Otra hora de composición, y el día terminaba con más clases de canto. En el transcurso de la jornada había descansos en los que cantaba con el coro del conservatorio, o trabajaba en el teatro preparando la siguiente ópera, que se pondría en escena a finales de verano.
Además algunas tardes los chicos salían a cantar en las iglesias y a desfilar en las procesiones.
La primera vez que Tonio aceptó unirse a la doble fila de castrati que avanzaban despacio por las calles de la ciudad, se sintió tan mal como había previsto. Una parte de él, orgullosa y siempre abatida por el sufrimiento y la amargura, no aceptaba que lo exhibieran con la túnica y la faja de castrado ante aquellas multitudes boquiabiertas.
De todos modos, cada vez que vencía aquella desazón, su voluntad se fortalecía. Cuando superaba el desdén que sentía por lo que le rodeaba, descubría multitud de aspectos nuevos en su situación. Veía admiración temerosa en los ojos de las gentes que abarrotaban las calles, miraban a los castrati de más edad, pugnando por poder escuchar sus voces perfectas, al tiempo que intentaban memorizar incluso los rasgos de sus rostros.
Los himnos en el aire estival, la iglesia llena de luz y perfume, todo ello emanaba una brillante sensualidad. Y finalmente, acunado por pensamientos insignificantes o absorto en el perfeccionamiento de su voz, Tonio experimentaba un cierto placer, vago e incierto, en todo aquello. En aquellas áureas iglesias, llenas de santos de mármol que parecían tener vida propia y de velas centelleantes, conocía momentos de serena felicidad.

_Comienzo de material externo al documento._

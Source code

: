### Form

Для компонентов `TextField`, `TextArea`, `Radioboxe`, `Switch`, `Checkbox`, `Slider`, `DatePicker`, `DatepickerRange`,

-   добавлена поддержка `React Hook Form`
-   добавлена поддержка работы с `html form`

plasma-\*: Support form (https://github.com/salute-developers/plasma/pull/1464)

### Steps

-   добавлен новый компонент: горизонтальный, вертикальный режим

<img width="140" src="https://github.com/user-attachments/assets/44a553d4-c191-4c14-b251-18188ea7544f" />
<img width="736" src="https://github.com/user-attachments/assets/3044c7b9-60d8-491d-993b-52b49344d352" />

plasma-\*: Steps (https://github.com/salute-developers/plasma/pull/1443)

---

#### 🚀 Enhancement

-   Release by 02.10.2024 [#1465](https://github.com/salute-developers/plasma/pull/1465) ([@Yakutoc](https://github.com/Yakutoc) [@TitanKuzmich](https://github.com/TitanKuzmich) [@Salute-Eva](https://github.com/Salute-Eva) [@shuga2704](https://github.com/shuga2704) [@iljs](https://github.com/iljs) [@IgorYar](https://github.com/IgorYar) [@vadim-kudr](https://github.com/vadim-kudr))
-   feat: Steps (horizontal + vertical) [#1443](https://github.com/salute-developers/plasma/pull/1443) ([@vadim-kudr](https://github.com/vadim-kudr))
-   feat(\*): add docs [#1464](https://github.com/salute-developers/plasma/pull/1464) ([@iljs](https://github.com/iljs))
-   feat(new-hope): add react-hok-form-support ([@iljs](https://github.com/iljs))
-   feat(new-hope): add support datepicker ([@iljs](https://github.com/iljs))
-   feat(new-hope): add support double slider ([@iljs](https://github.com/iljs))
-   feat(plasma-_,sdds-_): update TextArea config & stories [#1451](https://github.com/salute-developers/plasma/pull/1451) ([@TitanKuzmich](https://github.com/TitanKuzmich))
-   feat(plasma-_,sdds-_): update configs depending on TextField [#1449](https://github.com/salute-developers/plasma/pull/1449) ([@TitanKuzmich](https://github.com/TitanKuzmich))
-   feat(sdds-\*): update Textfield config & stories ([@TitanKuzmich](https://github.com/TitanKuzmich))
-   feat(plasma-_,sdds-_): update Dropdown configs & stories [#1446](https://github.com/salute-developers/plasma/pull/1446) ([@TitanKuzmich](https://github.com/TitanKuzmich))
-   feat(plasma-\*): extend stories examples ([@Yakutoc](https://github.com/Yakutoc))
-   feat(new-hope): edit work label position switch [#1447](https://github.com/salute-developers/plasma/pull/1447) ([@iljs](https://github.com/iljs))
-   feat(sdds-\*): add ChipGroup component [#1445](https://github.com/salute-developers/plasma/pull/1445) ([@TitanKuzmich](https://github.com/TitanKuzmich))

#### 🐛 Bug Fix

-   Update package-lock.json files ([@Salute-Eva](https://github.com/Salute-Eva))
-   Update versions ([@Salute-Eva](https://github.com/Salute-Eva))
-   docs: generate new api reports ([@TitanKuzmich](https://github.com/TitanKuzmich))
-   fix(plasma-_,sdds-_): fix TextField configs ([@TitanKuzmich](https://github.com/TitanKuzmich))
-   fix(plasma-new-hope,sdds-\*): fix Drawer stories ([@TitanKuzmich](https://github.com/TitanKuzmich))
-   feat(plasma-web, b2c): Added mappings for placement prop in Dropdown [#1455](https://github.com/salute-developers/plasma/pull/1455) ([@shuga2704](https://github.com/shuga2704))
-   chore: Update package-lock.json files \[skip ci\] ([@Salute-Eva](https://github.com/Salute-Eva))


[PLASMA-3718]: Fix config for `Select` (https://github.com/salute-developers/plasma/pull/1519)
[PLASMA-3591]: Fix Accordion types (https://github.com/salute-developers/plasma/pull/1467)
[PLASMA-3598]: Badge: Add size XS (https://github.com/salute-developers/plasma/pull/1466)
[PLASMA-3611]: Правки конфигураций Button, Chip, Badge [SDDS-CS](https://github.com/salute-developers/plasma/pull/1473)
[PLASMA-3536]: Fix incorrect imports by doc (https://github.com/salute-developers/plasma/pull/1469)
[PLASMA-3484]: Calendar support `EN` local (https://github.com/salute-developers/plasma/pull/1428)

No obstante, persistía la sensación de que Guido estaba enterado de sus encuentros nocturnos con Domenico y de que no los aprobaba.
En realidad era Tonio quien no los aprobaba. Noche tras noche, subía las escaleras y encontraba a Domenico en sus habitaciones, no importaba lo tarde que fuera. Domenico estaba siempre dispuesto, fragante con alguna colonia de hierbas, el cabello suelto cayéndole hasta los hombros. Se despertaba de su sueño en la cama de Tonio, con el cuerpo tan cálido que más parecía deberse a la fiebre que al deseo. Le ofrecía los labios, le entregaba los miembros desnudos, no le importaba lo que Tonio hiciera con ellos.
Sus encuentros sexuales eran siempre turbulentos. Tenían el aspecto de una violación, incluso las palabras que pronunciaban reflejaban esta violencia y a veces, iban precedidos de un fingido forcejeo. Tonio le arrancaba de un tirón la camisa de encaje, los pantalones. Acariciaba la piel de Domenico, que poseía la perfección y la flexibilidad de la de un bebé. Luego, si le apetecía, lo abofeteaba o lo obligaba a recibir sus embates de rodillas, como si estuviera rezando.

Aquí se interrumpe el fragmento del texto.